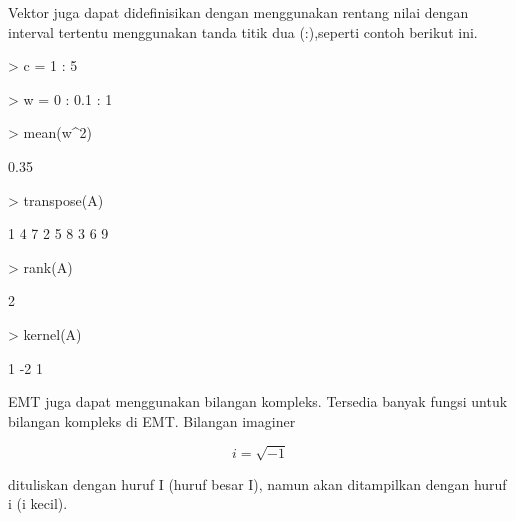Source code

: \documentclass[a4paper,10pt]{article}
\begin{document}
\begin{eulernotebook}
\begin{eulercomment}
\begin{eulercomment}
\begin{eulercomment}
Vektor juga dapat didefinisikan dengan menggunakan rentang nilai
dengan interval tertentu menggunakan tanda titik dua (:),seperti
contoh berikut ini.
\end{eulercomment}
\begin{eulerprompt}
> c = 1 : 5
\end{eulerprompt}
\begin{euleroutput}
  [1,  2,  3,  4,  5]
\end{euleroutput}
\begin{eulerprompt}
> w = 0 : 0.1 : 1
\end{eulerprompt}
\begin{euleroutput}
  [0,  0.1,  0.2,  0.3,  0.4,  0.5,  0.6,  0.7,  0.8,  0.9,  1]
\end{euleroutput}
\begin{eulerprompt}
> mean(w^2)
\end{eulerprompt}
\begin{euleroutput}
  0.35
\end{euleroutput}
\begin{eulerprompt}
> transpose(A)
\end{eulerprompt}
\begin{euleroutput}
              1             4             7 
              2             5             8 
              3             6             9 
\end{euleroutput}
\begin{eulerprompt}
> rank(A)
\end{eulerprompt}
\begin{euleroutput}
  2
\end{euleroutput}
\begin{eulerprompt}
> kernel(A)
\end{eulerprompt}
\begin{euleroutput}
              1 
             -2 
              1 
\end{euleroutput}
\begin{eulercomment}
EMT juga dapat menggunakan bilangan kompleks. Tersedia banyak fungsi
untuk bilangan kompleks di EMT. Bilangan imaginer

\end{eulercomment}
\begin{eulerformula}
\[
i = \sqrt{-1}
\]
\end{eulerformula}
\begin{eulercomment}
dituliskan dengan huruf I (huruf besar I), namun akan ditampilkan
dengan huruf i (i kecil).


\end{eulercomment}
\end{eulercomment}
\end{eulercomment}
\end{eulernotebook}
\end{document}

_ _ _ _ _

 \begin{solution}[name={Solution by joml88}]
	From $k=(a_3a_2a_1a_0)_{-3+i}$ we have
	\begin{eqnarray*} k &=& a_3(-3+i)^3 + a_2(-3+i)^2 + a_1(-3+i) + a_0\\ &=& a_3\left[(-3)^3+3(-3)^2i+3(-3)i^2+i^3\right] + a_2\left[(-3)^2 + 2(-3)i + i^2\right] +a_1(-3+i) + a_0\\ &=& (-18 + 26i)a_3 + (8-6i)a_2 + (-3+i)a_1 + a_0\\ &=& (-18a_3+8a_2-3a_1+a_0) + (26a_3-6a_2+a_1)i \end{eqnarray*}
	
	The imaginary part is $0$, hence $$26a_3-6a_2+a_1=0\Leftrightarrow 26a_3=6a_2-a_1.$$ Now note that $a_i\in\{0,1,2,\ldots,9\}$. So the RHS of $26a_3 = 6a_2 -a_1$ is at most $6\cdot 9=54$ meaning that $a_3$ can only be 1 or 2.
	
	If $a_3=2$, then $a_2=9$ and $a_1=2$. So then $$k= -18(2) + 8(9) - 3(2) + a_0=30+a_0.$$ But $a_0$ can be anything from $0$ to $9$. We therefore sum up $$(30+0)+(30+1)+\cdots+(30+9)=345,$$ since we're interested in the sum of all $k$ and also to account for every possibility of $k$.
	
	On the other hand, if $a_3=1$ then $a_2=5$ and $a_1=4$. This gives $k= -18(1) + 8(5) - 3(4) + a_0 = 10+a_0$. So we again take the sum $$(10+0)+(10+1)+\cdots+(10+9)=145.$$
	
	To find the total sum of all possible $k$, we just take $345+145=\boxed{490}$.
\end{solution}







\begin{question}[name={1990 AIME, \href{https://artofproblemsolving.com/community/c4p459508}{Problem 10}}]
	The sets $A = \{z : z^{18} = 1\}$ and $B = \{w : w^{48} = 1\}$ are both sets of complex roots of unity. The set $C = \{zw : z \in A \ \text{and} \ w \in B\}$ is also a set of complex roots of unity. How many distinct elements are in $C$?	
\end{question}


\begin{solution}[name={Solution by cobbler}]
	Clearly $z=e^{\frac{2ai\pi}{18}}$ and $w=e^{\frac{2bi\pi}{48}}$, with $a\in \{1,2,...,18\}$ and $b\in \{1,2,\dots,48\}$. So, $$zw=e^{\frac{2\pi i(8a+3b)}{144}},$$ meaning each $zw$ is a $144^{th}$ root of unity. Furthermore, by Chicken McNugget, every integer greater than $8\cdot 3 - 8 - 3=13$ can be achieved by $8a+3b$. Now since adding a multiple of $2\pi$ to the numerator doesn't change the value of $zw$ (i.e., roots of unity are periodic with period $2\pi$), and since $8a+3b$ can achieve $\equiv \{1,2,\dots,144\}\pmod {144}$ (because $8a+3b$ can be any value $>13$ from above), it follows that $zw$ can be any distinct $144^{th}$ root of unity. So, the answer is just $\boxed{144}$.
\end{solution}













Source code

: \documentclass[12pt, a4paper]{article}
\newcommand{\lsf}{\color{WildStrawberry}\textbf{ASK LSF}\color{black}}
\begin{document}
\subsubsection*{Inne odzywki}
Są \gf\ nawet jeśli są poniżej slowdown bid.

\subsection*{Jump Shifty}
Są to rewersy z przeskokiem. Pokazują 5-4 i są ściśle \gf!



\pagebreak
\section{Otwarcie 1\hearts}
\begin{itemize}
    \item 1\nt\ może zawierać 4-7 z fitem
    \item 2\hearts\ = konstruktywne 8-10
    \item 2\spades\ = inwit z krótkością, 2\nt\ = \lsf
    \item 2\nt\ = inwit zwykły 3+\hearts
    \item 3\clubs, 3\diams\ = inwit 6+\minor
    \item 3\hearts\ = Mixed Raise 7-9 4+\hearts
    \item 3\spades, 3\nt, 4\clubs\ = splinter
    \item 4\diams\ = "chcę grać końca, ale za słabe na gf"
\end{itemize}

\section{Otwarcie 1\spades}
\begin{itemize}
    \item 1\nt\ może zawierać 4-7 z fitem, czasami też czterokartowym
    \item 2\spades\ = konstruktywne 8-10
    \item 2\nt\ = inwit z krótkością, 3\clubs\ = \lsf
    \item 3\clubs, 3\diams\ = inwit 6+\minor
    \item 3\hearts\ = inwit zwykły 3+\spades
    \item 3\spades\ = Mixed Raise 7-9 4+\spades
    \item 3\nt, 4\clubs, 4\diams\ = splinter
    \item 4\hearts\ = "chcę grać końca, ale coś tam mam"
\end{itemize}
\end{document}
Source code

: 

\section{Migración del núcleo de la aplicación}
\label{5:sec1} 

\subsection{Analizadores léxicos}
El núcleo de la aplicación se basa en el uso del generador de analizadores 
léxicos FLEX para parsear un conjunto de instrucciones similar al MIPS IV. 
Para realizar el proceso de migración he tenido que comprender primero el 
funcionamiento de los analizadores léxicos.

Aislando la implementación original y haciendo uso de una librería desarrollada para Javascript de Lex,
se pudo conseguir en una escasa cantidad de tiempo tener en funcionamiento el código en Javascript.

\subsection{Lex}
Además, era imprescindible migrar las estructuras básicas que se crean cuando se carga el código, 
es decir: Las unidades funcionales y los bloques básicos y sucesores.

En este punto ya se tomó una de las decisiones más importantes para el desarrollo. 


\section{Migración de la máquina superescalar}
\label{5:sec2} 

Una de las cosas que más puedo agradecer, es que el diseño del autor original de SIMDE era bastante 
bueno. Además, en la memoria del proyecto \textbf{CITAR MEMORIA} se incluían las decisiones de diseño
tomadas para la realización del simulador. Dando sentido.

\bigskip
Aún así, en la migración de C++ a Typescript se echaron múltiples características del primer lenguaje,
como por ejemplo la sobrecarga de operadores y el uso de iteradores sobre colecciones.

_ _ _ _ _

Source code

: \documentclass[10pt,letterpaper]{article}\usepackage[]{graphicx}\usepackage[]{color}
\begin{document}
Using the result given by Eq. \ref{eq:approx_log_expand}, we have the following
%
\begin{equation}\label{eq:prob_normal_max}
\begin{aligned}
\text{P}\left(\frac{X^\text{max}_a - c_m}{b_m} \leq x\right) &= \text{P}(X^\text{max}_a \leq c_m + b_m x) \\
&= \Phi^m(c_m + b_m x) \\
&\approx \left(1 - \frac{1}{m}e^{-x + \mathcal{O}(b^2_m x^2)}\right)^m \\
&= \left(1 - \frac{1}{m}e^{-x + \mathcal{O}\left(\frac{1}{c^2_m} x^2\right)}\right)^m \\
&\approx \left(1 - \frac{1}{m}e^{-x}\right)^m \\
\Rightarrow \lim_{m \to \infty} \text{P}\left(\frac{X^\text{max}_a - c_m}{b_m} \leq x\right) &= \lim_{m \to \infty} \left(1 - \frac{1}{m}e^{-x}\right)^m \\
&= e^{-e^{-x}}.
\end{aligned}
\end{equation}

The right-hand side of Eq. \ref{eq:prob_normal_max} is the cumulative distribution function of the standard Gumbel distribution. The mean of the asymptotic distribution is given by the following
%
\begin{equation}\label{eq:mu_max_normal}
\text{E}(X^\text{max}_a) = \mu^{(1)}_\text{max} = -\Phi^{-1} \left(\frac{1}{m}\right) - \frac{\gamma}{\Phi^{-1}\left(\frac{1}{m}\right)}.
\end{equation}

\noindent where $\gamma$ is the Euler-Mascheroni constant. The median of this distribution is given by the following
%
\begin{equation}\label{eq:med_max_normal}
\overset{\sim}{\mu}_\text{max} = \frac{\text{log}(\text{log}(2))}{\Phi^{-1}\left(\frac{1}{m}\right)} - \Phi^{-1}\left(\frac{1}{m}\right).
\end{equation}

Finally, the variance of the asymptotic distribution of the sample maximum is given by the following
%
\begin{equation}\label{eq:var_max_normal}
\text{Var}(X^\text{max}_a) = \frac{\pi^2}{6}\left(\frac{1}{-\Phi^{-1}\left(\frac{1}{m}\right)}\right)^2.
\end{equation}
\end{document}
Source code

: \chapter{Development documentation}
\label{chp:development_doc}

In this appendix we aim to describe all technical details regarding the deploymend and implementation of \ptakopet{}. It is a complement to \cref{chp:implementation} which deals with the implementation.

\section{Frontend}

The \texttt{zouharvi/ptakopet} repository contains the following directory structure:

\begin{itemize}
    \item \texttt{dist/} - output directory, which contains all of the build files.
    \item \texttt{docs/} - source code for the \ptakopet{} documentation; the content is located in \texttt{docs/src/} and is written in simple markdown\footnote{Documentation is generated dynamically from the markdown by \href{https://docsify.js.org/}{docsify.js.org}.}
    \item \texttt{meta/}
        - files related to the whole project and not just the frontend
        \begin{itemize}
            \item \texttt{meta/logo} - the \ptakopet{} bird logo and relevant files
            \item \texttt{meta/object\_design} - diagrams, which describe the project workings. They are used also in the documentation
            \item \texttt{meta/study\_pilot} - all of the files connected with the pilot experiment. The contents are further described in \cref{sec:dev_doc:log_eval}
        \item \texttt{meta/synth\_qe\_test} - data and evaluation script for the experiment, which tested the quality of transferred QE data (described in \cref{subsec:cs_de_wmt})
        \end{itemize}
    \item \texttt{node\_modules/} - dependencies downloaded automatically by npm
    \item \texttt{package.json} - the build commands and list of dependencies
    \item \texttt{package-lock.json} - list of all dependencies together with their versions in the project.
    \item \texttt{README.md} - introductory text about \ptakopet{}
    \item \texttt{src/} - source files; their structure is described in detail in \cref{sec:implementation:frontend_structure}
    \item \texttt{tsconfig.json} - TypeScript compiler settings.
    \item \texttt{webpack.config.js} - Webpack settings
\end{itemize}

_ _ _ _ _

*WORK TASK:*
Among the entries, how many lines include the word "inwit"? Answer with only the number.

*RESPONSE:*
6